===== INFORMATION SHOWN
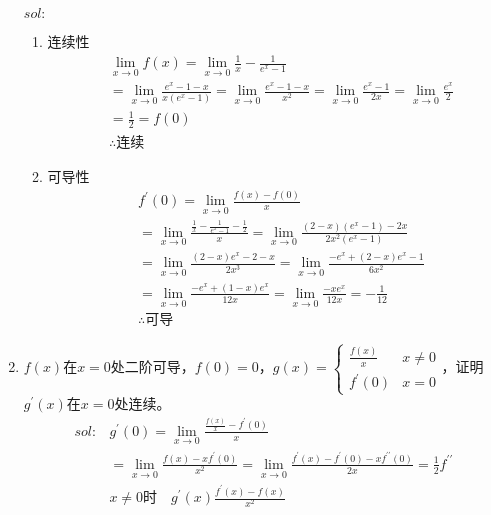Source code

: \begin{enumerate}[{例}1.]
            $sol:$
            \begin{enumerate}[(1)]
                \item 连续性
                    \begin{align*}
                        &\lim_{x\to 0}f(x)=\lim_{x\to 0}\frac{1}{x}-\frac{1}{e^x-1}\\
                        &=\lim_{x\to 0}\frac{e^x-1-x}{x(e^x-1)}=\lim_{x\to 0}\frac{e^x-1-x}{x^2}=\lim_{x\to 0}\frac{e^x-1}{2x}=\lim_{x\to 0}\frac{e^x}{2}\\
                        &=\frac{1}{2}=f(0)\\
                        &\therefore\mbox{连续}
                    \end{align*}
                \item 可导性
                    \begin{align*}
                        &f^{\prime}(0)=\lim_{x\to 0}\frac{f(x)-f(0)}{x}\\
                        &=\lim_{x\to 0}\frac{\frac{1}{x}-\frac{1}{e^x-1}-\frac{1}{2}}{x}=\lim_{x\to 0}\frac{(2-x)(e^x-1)-2x}{2x^2(e^x-1)}\\
                        &=\lim_{x\to 0}\frac{(2-x)e^x-2-x}{2x^3}=\lim_{x\to 0}\frac{-e^x+(2-x)e^x-1}{6x^2}\\
                        &=\lim_{x\to 0}\frac{-e^x+(1-x)e^x}{12x}=\lim_{x\to 0}\frac{-xe^x}{12x}=-\frac{1}{12}\\
                        &\therefore\mbox{可导}
                    \end{align*}
            \end{enumerate}
    \item $f(x)$在$x=0$处二阶可导，$f(0)=0$，$g(x)=\begin{cases}\frac{f(x)}{x} & x \neq 0\\
                                                                f^{\prime}(0) & x = 0
                                                            \end{cases}$，证明$g^{\prime}(x)$在$x=0$处连续。
            \begin{align*}
                sol:&g^{\prime}(0)=\lim_{x\to 0}\frac{\frac{f(x)}{x}-f^{\prime}(0)}{x}\\
                    &=\lim_{x\to 0}\frac{f(x)-xf^{\prime}(0)}{x^2}=\lim_{x\to 0}\frac{f^{\prime}(x)-f^{\prime}(0)-xf^{\prime\prime}(0)}{2x}=\frac{1}{2}f^{\prime\prime}\\
                    &x\neq 0\mbox{时}\quad g^{\prime}(x)\frac{f^{\prime}(x)-f(x)}{x^2}\\

\end{align*}
\end{enumerate}
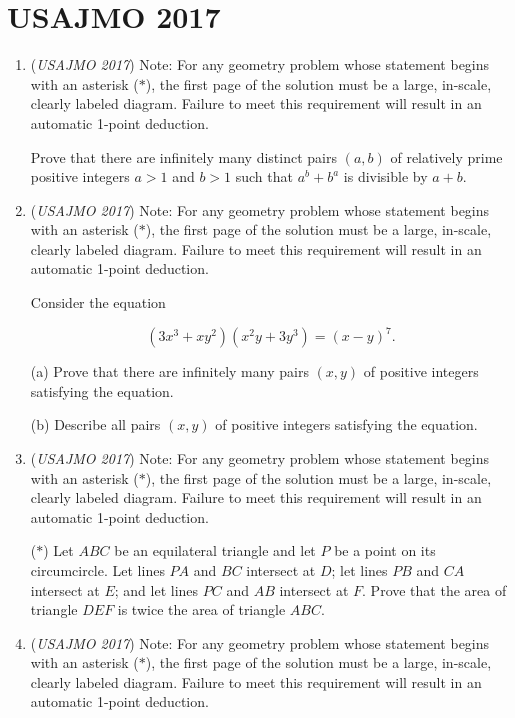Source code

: \section{USAJMO 2017}
        \begin{enumerate}
        	\item (\textit{USAJMO 2017}) Note: For any geometry problem whose statement begins with an asterisk ($*$), the first page of the solution must be a large, in-scale, clearly labeled diagram. Failure to meet this requirement will result in an automatic 1-point deduction. 


 Prove that there are infinitely many distinct pairs $(a,b)$ of relatively prime positive integers $a > 1$ and $b > 1$ such that $a^b + b^a$ is divisible by $a + b.$


	\item (\textit{USAJMO 2017}) Note: For any geometry problem whose statement begins with an asterisk ($*$), the first page of the solution must be a large, in-scale, clearly labeled diagram. Failure to meet this requirement will result in an automatic 1-point deduction. 


 Consider the equation 

 \[\left(3x^3 + xy^2 \right) \left(x^2y + 3y^3 \right) = (x-y)^7.\]


 	(a) Prove that there are infinitely many pairs $(x,y)$ of positive integers satisfying the equation. 


 	(b) Describe all pairs $(x,y)$ of positive integers satisfying the equation. 


 

	\item (\textit{USAJMO 2017}) Note: For any geometry problem whose statement begins with an asterisk ($*$), the first page of the solution must be a large, in-scale, clearly labeled diagram. Failure to meet this requirement will result in an automatic 1-point deduction. 


 ($*$) Let $ABC$ be an equilateral triangle and let $P$ be a point on its circumcircle. Let lines $PA$ and $BC$ intersect at $D$; let lines $PB$ and $CA$ intersect at $E$; and let lines $PC$ and $AB$ intersect at $F$. Prove that the area of triangle $DEF$ is twice the area of triangle $ABC$.


 

	\item (\textit{USAJMO 2017}) Note: For any geometry problem whose statement begins with an asterisk ($*$), the first page of the solution must be a large, in-scale, clearly labeled diagram. Failure to meet this requirement will result in an automatic 1-point deduction. 



\end{enumerate}
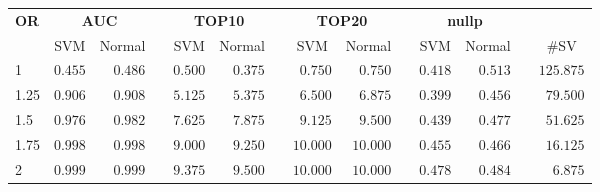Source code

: \documentclass{article}\usepackage[]{graphicx}\usepackage[]{color}
\begin{document}
%
\begin{table}[!tbp]
\begin{center}
\begin{tabular}{lrrcrrcrrcrrcr}
\hline\hline
\multicolumn{1}{l}{\bfseries OR}&\multicolumn{2}{c}{\bfseries AUC}&\multicolumn{1}{c}{\bfseries }&\multicolumn{2}{c}{\bfseries TOP10}&\multicolumn{1}{c}{\bfseries }&\multicolumn{2}{c}{\bfseries TOP20}&\multicolumn{1}{c}{\bfseries }&\multicolumn{2}{c}{\bfseries nullp}&\multicolumn{1}{c}{\bfseries }&\multicolumn{1}{c}{\bfseries }\tabularnewline
\cline{2-3} \cline{5-6} \cline{8-9} \cline{11-12}
\multicolumn{1}{l}{}&\multicolumn{1}{c}{SVM}&\multicolumn{1}{c}{Normal}&\multicolumn{1}{c}{}&\multicolumn{1}{c}{SVM}&\multicolumn{1}{c}{Normal}&\multicolumn{1}{c}{}&\multicolumn{1}{c}{SVM}&\multicolumn{1}{c}{Normal}&\multicolumn{1}{c}{}&\multicolumn{1}{c}{SVM}&\multicolumn{1}{c}{Normal}&\multicolumn{1}{c}{}&\multicolumn{1}{c}{\#SV}\tabularnewline
\hline
1&$0.455$&$0.486$&&$0.500$&$0.375$&&$ 0.750$&$ 0.750$&&$0.418$&$0.513$&&$125.875$\tabularnewline
1.25&$0.906$&$0.908$&&$5.125$&$5.375$&&$ 6.500$&$ 6.875$&&$0.399$&$0.456$&&$ 79.500$\tabularnewline
1.5&$0.976$&$0.982$&&$7.625$&$7.875$&&$ 9.125$&$ 9.500$&&$0.439$&$0.477$&&$ 51.625$\tabularnewline
1.75&$0.998$&$0.998$&&$9.000$&$9.250$&&$10.000$&$10.000$&&$0.455$&$0.466$&&$ 16.125$\tabularnewline
2&$0.999$&$0.999$&&$9.375$&$9.500$&&$10.000$&$10.000$&&$0.478$&$0.484$&&$  6.875$\tabularnewline
\hline
\end{tabular}
\end{center}
\end{table}
\end{document}
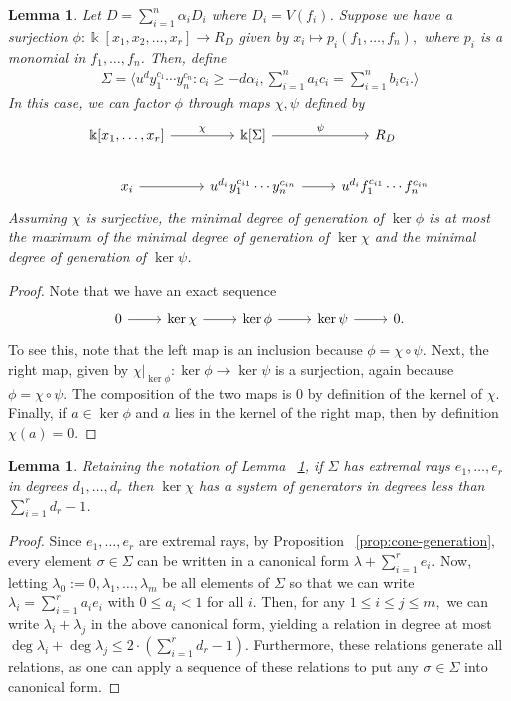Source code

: \documentclass{amsart}
\theoremstyle{plain}
\newtheorem{lem}[thm]{Lemma}
\theoremstyle{definition}
\theoremstyle{remark}
\numberwithin{equation}{section}
\newcommand\bk{{\Bbbk}}
\newcommand\bida{a}
\newcommand\bidb{b}
\begin{document}
\begin{lem}
\label{lem:composite-map}
Let $D = \sum_{i=1}^{n}\alpha_i D_i$ where $D_i = V(f_i)$. Suppose we have a surjection $\phi: \bk[x_1,x_2,\ldots, x_r] \rightarrow R_D$ given by $x_i \mapsto p_i(f_1, \ldots, f_n),$ where $p_i$ is a monomial in $f_1,\ldots, f_n$. Then, define
\begin{align*}
	\Sigma = \langle u^d y_1^{c_1} \cdots y_n^{c_n} : c_i \geq -d \alpha_i, \sum_{i=1}^{n} \bida_i c_i = \sum_{i=1}^{n} \bidb_i c_i. \rangle 
\end{align*}
In this case, we can factor $\phi$ through maps $\chi, \psi$ defined by
$$\begin{tikzcd}
\bk[x_1,\ldots, x_r] \ar {r}{\chi} & \bk[\Sigma] \ar {r}{\psi} & R_D \\
x_i \ar r & u^{d_i}y_1^{c_{i1}} \cdots y_n^{c_{in}} \ar r & u^{d_i}f_1^{c_{i1}} \cdots f_n^{c_{in}}
\end{tikzcd}$$
Assuming $\chi$ is surjective, the minimal degree of generation of $\ker \phi$ is at most the maximum of the minimal degree of generation of $\ker \chi$ and the minimal degree of generation of $\ker \psi$.
\end{lem}
\begin{proof}
Note that we have an exact sequence
$$\begin{tikzcd}
0 \ar r & \ker \chi \ar r & \ker \phi \ar r & \ker \psi \ar r & 0.
\end{tikzcd}$$
To see this, note that the left map is an inclusion because $\phi = \chi \circ \psi$. Next, the right map, given by $\chi|_{\ker \phi}:\ker \phi \rightarrow \ker \psi$ is a surjection, again because $\phi = \chi \circ \psi$. The composition of the two maps is $0$ by definition of the kernel of $\chi$. Finally, if $a \in \ker \phi$ and $a$ lies in the kernel of the right map, then by definition $\chi(a) = 0$.
\end{proof}

\begin{lem}
\label{lem:bound-ker-chi}
Retaining the notation of Lemma ~\ref{lem:composite-map}, if $\Sigma$ has extremal rays $e_1,\ldots, e_r$ in degrees $d_1, \ldots, d_r$ then $\ker \chi$ has a system of generators in degrees less than $\sum_{i=1}^{r}d_r-1$.
\end{lem}
\begin{proof}
Since $e_1, \ldots, e_r$ are extremal rays, by Proposition ~\ref{prop:cone-generation}, every element $\sigma \in \Sigma$ can be written in a canonical form $\lambda + \sum_{i=1}^{r}e_i$. Now, letting $\lambda_0 := 0,\lambda_1, \ldots, \lambda_m$ be all elements of $\Sigma$ so that we can write $\lambda_i = \sum_{i=1}^{r}\bida_i e_i$ with $0 \leq \bida_i < 1$ for all $i$. Then, for any $1 \leq i \leq j \leq m,$ we can write $\lambda_i + \lambda_j$ in the above canonical form, yielding a relation in degree at most $\deg \lambda_i + \deg \lambda_j \leq 2 \cdot \left( \sum_{i=1}^{r}d_r -1 \right).$ Furthermore, these relations generate all relations, as one can apply a sequence of these relations to put any $\sigma \in \Sigma$ into canonical form.
\end{proof}
\end{document}
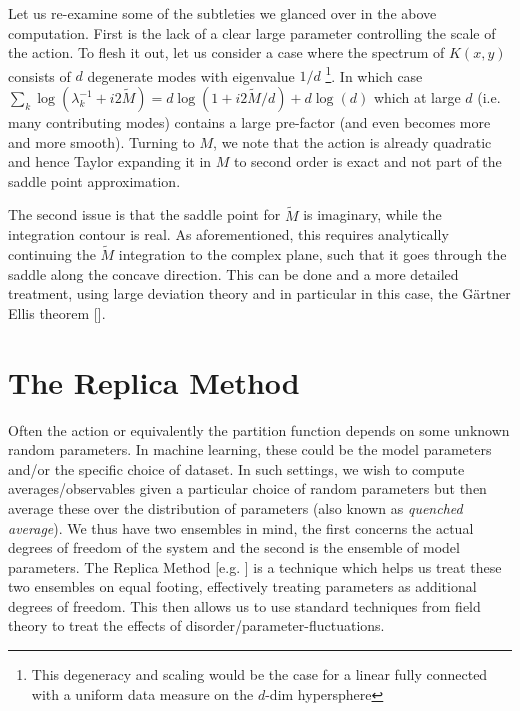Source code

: Let us re-examine some of the subtleties we glanced over in the above computation. First is the lack of a clear large parameter controlling the scale of the action. To flesh it out, let us consider a case where the spectrum of $K(x,y)$ consists of $d$ degenerate modes with eigenvalue $1/d$ \footnote{This degeneracy and scaling would be the case for a linear fully connected with a uniform data measure on the $d$-dim hypersphere}. In which case $\sum_k \log(\lambda_k^{-1} + i 2\tilde{M})=d \log(1 + i 2\tilde{M}/d)+d\log(d)$ which at large $d$ (i.e. many contributing modes) contains a large pre-factor (and even becomes more and more smooth). Turning to $M$, we note that the action is already quadratic and hence Taylor expanding it in $M$ to second order is exact and not part of the saddle point approximation. 

The second issue is that the saddle point for $\tilde{M}$ is imaginary, while the integration contour is real. As aforementioned, this requires analytically continuing the $\tilde{M}$ integration to the complex plane, such that it goes through the saddle along the concave direction. This can be done and a more detailed treatment, using large deviation theory and in particular in this case, the G\"{a}rtner Ellis theorem [\cite{touchette2009large}]. 
 
\section{The Replica Method}
\label{Sec:Replicas}
Often the action or equivalently the partition function depends on some unknown random parameters.  In machine learning, these could be the model parameters and/or the specific choice of dataset. In such settings, we wish to compute averages/observables given a particular choice of random parameters but then average these over the distribution of parameters (also known as {\it quenched average}). We thus have two ensembles in mind, the first concerns the actual degrees of freedom of the system and the second is the ensemble of model parameters. The Replica Method [e.g.  \cite{MezardBook}] is a technique which helps us treat these two ensembles on equal footing, effectively treating parameters as additional degrees of freedom. This then allows us to use standard techniques from field theory to treat the effects of disorder/parameter-fluctuations.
==========
== WHAT IS BEING ASKED ==
Reproduce every line of the listing above in which the string "newcommand" appears.

== ANSWER BELOW ==
\newcommand\bk{{\Bbbk}}
\newcommand\bida{a}
\newcommand\bidb{b}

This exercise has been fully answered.